SUPPLIED MATERIAL:
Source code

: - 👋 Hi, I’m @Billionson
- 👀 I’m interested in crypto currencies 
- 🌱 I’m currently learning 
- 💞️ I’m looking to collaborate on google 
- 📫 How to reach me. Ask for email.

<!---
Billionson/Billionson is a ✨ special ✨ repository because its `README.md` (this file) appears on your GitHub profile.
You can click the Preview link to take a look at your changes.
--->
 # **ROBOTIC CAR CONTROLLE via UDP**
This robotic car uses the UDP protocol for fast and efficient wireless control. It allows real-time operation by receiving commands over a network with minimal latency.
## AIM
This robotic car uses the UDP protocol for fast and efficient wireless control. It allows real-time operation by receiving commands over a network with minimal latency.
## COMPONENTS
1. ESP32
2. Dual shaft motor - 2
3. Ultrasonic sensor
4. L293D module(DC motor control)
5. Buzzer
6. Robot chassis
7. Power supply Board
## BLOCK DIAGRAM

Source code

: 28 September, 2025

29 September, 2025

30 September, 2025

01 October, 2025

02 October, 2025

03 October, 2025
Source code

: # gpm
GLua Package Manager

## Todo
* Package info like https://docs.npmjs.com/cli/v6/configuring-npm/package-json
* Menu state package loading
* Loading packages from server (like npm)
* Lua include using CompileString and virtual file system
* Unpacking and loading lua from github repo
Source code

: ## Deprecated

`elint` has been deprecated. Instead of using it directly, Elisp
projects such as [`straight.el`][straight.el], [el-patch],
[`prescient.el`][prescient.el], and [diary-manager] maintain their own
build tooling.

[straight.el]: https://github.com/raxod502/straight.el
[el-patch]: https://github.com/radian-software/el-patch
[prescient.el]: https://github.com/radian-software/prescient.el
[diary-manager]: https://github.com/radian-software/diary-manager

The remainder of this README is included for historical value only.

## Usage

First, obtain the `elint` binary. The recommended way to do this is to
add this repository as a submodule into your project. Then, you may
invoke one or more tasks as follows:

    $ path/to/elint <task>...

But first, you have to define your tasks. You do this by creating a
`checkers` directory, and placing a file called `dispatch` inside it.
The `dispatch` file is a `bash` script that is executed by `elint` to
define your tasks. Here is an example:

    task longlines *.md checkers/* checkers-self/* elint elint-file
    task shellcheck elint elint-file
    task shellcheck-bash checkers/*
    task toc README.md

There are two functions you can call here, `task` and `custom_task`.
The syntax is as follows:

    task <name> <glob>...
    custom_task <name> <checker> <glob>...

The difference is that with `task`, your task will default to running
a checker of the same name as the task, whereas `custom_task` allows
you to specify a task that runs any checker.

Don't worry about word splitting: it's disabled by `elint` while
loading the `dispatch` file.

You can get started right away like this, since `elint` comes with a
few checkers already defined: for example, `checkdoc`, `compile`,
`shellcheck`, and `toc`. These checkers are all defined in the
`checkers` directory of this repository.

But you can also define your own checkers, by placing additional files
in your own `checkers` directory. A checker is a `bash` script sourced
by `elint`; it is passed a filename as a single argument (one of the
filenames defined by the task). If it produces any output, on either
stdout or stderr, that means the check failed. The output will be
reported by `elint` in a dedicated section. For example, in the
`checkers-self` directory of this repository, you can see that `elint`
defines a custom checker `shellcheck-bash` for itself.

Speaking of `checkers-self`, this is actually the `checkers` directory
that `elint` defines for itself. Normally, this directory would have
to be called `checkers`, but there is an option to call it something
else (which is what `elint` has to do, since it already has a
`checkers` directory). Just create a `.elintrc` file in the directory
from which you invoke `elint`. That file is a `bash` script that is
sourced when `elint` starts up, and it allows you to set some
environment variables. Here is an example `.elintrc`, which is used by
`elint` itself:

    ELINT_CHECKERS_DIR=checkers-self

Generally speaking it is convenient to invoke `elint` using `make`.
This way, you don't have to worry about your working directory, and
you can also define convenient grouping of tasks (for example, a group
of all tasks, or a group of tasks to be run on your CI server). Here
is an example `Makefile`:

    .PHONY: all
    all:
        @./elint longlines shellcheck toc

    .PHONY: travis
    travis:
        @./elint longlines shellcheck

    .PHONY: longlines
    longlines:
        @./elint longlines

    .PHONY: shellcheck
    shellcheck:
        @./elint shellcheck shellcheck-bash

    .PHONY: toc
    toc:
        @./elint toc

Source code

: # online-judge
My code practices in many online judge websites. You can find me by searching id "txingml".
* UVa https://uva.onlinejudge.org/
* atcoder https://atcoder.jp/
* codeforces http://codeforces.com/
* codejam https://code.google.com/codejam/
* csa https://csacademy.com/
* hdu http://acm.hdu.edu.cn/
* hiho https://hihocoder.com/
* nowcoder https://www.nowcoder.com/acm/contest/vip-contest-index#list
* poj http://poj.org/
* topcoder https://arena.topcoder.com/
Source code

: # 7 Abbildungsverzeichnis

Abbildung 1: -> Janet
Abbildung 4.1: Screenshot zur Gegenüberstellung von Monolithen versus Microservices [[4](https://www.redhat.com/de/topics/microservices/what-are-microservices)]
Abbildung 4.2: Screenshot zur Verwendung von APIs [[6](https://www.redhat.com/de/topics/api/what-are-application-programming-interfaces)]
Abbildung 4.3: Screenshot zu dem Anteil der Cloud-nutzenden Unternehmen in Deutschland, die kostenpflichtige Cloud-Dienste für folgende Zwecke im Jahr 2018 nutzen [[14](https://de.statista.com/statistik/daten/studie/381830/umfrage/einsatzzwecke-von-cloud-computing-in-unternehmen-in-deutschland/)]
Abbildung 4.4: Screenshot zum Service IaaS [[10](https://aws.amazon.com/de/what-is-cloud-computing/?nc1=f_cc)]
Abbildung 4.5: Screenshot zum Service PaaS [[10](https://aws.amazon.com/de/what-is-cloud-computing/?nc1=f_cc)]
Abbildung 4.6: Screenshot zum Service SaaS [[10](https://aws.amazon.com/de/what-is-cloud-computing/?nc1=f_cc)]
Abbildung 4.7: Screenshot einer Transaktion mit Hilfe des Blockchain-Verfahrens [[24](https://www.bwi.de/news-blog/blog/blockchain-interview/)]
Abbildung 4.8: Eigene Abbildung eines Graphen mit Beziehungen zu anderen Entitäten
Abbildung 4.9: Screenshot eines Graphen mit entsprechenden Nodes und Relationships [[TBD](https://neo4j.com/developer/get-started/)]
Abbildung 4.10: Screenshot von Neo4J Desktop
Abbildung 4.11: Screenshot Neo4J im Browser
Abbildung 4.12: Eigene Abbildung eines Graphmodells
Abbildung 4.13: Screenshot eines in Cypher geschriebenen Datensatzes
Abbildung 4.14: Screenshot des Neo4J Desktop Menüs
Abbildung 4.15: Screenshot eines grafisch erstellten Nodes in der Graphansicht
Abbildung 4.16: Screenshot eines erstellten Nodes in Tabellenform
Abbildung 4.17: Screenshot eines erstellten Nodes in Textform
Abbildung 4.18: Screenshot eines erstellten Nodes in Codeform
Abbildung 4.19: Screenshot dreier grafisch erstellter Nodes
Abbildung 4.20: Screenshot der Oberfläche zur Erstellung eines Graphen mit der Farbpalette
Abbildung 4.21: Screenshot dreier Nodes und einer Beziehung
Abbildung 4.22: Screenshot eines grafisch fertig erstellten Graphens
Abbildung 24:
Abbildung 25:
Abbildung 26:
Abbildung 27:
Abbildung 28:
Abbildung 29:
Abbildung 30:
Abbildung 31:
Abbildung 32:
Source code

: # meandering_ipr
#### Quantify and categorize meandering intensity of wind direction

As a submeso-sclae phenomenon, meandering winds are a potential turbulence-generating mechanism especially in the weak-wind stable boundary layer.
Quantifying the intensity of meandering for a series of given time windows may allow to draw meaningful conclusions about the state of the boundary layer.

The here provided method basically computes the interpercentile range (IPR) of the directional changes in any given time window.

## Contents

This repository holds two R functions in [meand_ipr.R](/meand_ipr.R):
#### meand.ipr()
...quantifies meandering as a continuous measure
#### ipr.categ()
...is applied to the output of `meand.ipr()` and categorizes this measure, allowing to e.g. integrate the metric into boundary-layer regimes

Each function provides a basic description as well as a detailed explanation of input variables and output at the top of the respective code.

WHAT TO PRODUCE: Please copy the lines above from the line with "task <name> <glob>..." up to and including the line with "stdout or stderr, that", exactly as written and with nothing else.

RESPONSE BOX:
    task <name> <glob>...
    custom_task <name> <checker> <glob>...

The difference is that with `task`, your task will default to running
a checker of the same name as the task, whereas `custom_task` allows
you to specify a task that runs any checker.

Don't worry about word splitting: it's disabled by `elint` while
loading the `dispatch` file.

You can get started right away like this, since `elint` comes with a
few checkers already defined: for example, `checkdoc`, `compile`,
`shellcheck`, and `toc`. These checkers are all defined in the
`checkers` directory of this repository.

But you can also define your own checkers, by placing additional files
in your own `checkers` directory. A checker is a `bash` script sourced
by `elint`; it is passed a filename as a single argument (one of the
filenames defined by the task). If it produces any output, on either
stdout or stderr, that means the check failed. The output will be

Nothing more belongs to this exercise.